EXERCISE DESCRIPTION »
Lift out each line of the data that holds "projeto".

EXERCISE MATERIAL »
____________
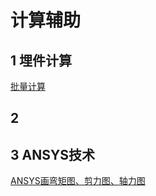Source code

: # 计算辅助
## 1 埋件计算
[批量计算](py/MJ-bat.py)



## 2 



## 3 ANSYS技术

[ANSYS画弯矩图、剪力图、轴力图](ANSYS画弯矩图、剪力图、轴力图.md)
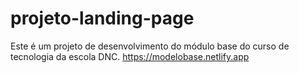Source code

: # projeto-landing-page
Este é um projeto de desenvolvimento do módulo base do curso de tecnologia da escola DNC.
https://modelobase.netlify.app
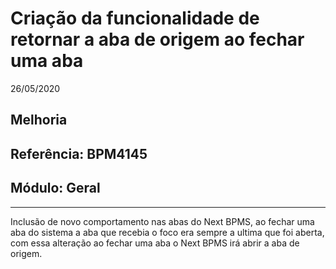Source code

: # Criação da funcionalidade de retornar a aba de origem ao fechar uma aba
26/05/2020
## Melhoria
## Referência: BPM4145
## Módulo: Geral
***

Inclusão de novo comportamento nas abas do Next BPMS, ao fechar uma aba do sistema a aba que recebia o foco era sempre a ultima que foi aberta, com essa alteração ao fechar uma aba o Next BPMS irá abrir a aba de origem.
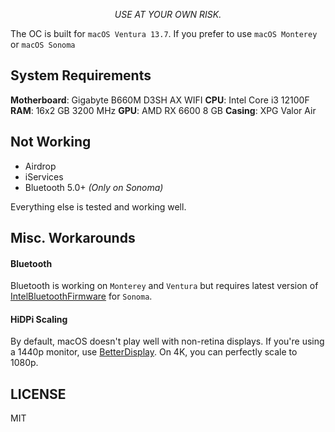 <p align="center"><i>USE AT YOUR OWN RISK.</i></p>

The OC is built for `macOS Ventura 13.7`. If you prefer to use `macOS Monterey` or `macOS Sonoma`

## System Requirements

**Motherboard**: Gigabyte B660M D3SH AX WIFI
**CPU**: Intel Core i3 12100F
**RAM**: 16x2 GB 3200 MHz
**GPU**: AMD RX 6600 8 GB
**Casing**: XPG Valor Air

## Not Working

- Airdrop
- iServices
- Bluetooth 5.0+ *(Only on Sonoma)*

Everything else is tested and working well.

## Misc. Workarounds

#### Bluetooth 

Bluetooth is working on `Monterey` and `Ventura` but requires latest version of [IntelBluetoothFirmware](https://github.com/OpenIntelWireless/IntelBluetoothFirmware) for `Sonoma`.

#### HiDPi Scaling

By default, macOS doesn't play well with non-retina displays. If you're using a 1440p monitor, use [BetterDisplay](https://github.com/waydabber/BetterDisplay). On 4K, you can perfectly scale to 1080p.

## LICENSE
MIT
____________
EXERCISE RESULT »
: # projeto-landing-page
Este é um projeto de desenvolvimento do módulo base do curso de tecnologia da escola DNC.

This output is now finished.